Ad ogni modo, non dovrebbe essere soggetta a recapture l’ipotesi di impresa italiana acquisita da un’impresa estera, senza distoglimento di beni dall’Italia.

Le medesime conclusioni si dovrebbero applicare nel caso di trasferimento di residenza con mantenimento della stabile organizzazione in Italia. 

Applicazione in caso di contestazioni fiscali

Consistendo in una detassazione ai fini IRES e IRAP, l’agevolazione in esame sembra essere strettamente legata all’ingresso di un’attività di impresa all’interno del circuito impositivo italiano.

Accettando tale premessa, ci si potrebbe chiedere quale potrebbe essere l’effetto di eventuali contestazioni, da parte dell’Amministrazione finanziaria italiana, che determino a vario titolo l’ingresso all’interno di tale circuito.

Si fa riferimento, ad esempio, ad una contestazione in tema di stabile organizzazione occulta.

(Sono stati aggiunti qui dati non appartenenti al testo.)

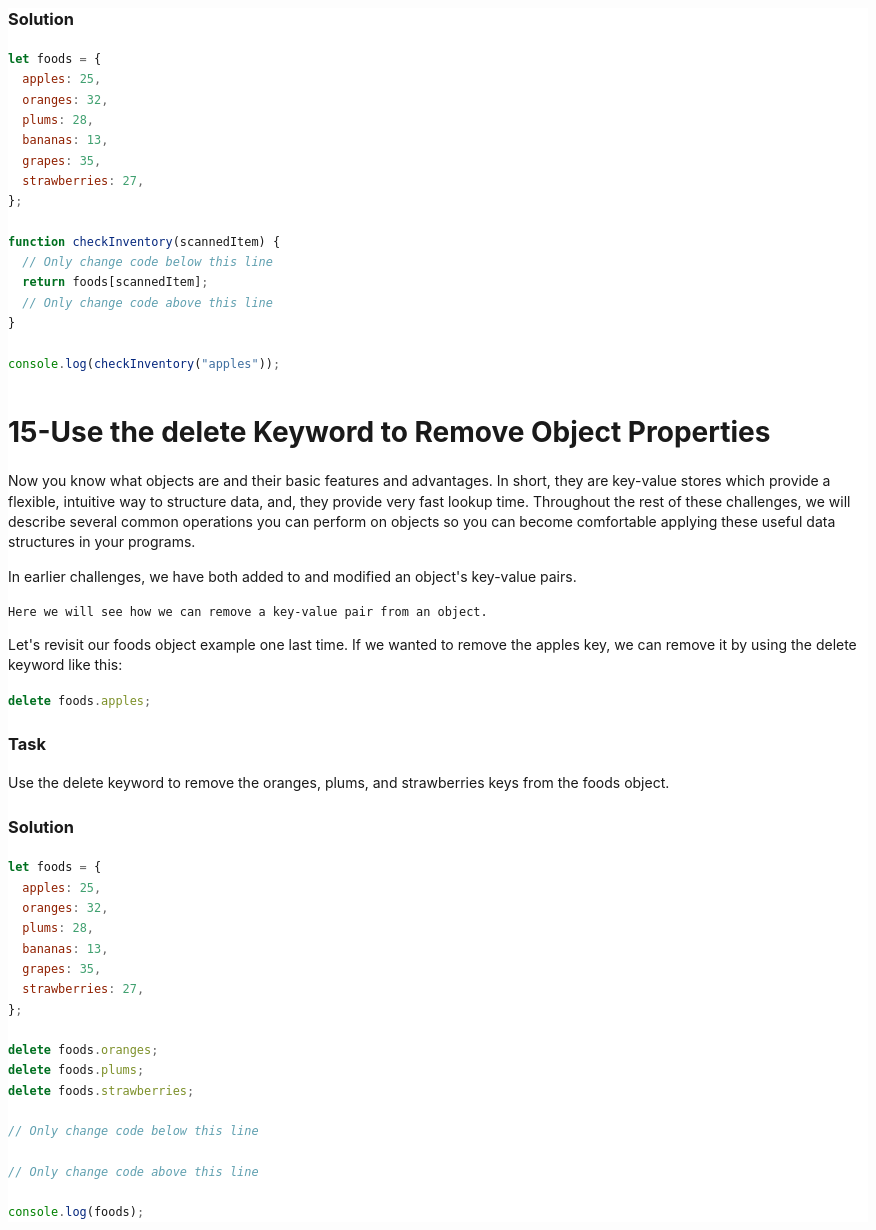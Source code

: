 ### Solution

```js
let foods = {
  apples: 25,
  oranges: 32,
  plums: 28,
  bananas: 13,
  grapes: 35,
  strawberries: 27,
};

function checkInventory(scannedItem) {
  // Only change code below this line
  return foods[scannedItem];
  // Only change code above this line
}

console.log(checkInventory("apples"));
```

# 15-Use the delete Keyword to Remove Object Properties

Now you know what objects are and their basic features and advantages. In short, they are key-value stores which provide a flexible, intuitive way to structure data, and, they provide very fast lookup time. Throughout the rest of these challenges, we will describe several common operations you can perform on objects so you can become comfortable applying these useful data structures in your programs.

In earlier challenges, we have both added to and modified an object's key-value pairs.

    Here we will see how we can remove a key-value pair from an object.

Let's revisit our foods object example one last time. If we wanted to remove the apples key, we can remove it by using the delete keyword like this:

```js
delete foods.apples;
```

### Task

Use the delete keyword to remove the oranges, plums, and strawberries keys from the foods object.

### Solution

```js
let foods = {
  apples: 25,
  oranges: 32,
  plums: 28,
  bananas: 13,
  grapes: 35,
  strawberries: 27,
};

delete foods.oranges;
delete foods.plums;
delete foods.strawberries;

// Only change code below this line

// Only change code above this line

console.log(foods);
```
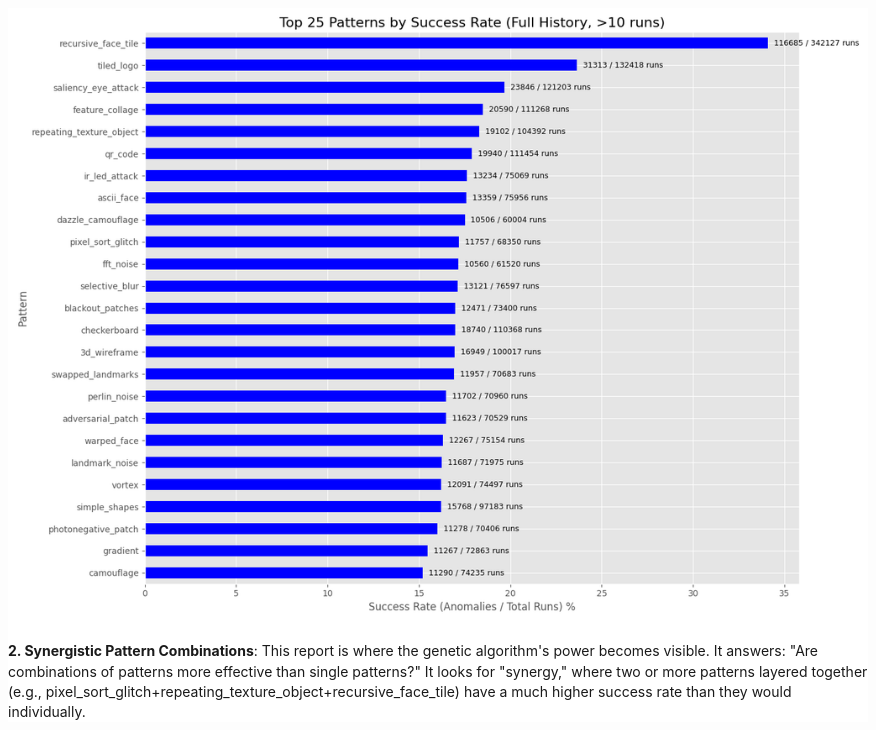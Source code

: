 ![Pattern Success Rate](./images/reports/2_1_pattern_success_rate_full_history.png)

**2. Synergistic Pattern Combinations**: This report is where the genetic algorithm's power becomes visible. It answers: "Are combinations of patterns more effective than single patterns?" It looks for "synergy," where two or more patterns layered together (e.g., pixel_sort_glitch+repeating_texture_object+recursive_face_tile) have a much higher success rate than they would individually.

Sarebbe opportuno chiarire se la stabile organizzazione della quale viene accertata l’esistenza possa beneficiare dell’agevolazione, quantomeno nelle ipotesi in cui la branch sia stata costituita dopo il 2024.

Le medesime considerazioni valgono in caso di contestazione che accertasse, ai fini del transfer pricing, una maggiore complessità funzionale di una società con accertamento di maggiori ricavi si immagini ad esempio un produttore formalmente a rischio limitato del quale si accerti la natura “fully fledged”). Potrà l’impresa con riferimento a tali maggiori e ulteriori funzioni, quantomeno nelle ipotesi in cui queste risultino avviate dopo il 2024, beneficiare dell’agevolazione?

Osservazioni conclusive

Nel complesso la misura in questione non può che essere salutata con favore. Si tratta di un incentivo che può rivelarsi cruciale nel favorire lo sviluppo della nostra economia e la competitività del nostro “sistema Paese”.

L’applicazione pratica dell’incentivo genererà inevitabilmente notevoli complessità, frutto della infinita varietà che caratterizza l’esercizio dell’attività di impresa nelle moderne economie. In tale contesto, il testo della norma, ad oggi ancora in bozza, meriterebbe una maggiore articolazione.